§ **About this exercise**:
Transcribe the records that follow, keeping every word as it stands.
(Provided information)
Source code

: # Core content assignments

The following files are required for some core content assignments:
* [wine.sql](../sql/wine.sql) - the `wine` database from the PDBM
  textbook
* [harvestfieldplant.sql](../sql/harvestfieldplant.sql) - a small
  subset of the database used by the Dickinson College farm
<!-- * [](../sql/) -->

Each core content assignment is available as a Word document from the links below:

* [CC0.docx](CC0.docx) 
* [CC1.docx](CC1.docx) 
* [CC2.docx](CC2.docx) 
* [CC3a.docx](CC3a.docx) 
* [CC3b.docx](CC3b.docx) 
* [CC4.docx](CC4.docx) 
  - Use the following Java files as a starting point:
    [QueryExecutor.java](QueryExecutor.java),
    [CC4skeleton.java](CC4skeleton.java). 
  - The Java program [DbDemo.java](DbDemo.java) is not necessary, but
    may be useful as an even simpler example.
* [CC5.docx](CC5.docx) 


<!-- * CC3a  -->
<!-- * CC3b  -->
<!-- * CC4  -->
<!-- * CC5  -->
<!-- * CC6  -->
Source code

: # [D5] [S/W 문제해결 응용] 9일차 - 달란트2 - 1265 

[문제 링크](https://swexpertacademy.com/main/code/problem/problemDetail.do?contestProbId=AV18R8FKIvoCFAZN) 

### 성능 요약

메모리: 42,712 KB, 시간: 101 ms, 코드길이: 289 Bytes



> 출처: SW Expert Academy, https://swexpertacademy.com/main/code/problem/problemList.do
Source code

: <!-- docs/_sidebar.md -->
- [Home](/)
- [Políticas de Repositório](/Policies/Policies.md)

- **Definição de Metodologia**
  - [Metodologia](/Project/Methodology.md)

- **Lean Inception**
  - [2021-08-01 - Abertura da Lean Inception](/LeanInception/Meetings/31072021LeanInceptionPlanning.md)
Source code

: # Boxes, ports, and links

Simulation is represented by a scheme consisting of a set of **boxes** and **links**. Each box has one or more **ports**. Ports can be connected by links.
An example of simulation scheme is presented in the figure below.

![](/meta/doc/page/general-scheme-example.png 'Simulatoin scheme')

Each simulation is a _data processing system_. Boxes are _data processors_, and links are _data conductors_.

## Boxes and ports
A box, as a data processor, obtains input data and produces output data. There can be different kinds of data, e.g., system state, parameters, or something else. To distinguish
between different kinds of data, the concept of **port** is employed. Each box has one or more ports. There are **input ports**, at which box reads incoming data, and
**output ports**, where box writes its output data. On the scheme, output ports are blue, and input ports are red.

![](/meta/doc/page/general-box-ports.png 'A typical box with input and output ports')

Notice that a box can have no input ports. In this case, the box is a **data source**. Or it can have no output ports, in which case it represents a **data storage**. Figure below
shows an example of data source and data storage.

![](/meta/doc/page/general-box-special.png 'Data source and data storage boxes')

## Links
(End Provided information)
§ **Task answer**:
Source code

: # Core content assignments

The following files are required for some core content assignments:
* [wine.sql](../sql/wine.sql) - the `wine` database from the PDBM
  textbook
* [harvestfieldplant.sql](../sql/harvestfieldplant.sql) - a small
  subset of the database used by the Dickinson College farm
<!-- * [](../sql/) -->

Each core content assignment is available as a Word document from the links below:

* [CC0.docx](CC0.docx) 
* [CC1.docx](CC1.docx) 
* [CC2.docx](CC2.docx) 
* [CC3a.docx](CC3a.docx) 
* [CC3b.docx](CC3b.docx) 
* [CC4.docx](CC4.docx) 
  - Use the following Java files as a starting point:
    [QueryExecutor.java](QueryExecutor.java),
    [CC4skeleton.java](CC4skeleton.java). 
  - The Java program [DbDemo.java](DbDemo.java) is not necessary, but
    may be useful as an even simpler example.
* [CC5.docx](CC5.docx) 


<!-- * CC3a  -->
<!-- * CC3b  -->
<!-- * CC4  -->
<!-- * CC5  -->
<!-- * CC6  -->
Source code

: # [D5] [S/W 문제해결 응용] 9일차 - 달란트2 - 1265 

[문제 링크](https://swexpertacademy.com/main/code/problem/problemDetail.do?contestProbId=AV18R8FKIvoCFAZN) 

### 성능 요약

메모리: 42,712 KB, 시간: 101 ms, 코드길이: 289 Bytes



> 출처: SW Expert Academy, https://swexpertacademy.com/main/code/problem/problemList.do
Source code

: <!-- docs/_sidebar.md -->
- [Home](/)
- [Políticas de Repositório](/Policies/Policies.md)

- **Definição de Metodologia**
  - [Metodologia](/Project/Methodology.md)

- **Lean Inception**
  - [2021-08-01 - Abertura da Lean Inception](/LeanInception/Meetings/31072021LeanInceptionPlanning.md)
Source code

: # Boxes, ports, and links

Simulation is represented by a scheme consisting of a set of **boxes** and **links**. Each box has one or more **ports**. Ports can be connected by links.
An example of simulation scheme is presented in the figure below.

![](/meta/doc/page/general-scheme-example.png 'Simulatoin scheme')

Each simulation is a _data processing system_. Boxes are _data processors_, and links are _data conductors_.

## Boxes and ports
A box, as a data processor, obtains input data and produces output data. There can be different kinds of data, e.g., system state, parameters, or something else. To distinguish
between different kinds of data, the concept of **port** is employed. Each box has one or more ports. There are **input ports**, at which box reads incoming data, and
**output ports**, where box writes its output data. On the scheme, output ports are blue, and input ports are red.

![](/meta/doc/page/general-box-ports.png 'A typical box with input and output ports')

Notice that a box can have no input ports. In this case, the box is a **data source**. Or it can have no output ports, in which case it represents a **data storage**. Figure below
shows an example of data source and data storage.

![](/meta/doc/page/general-box-special.png 'Data source and data storage boxes')

## Links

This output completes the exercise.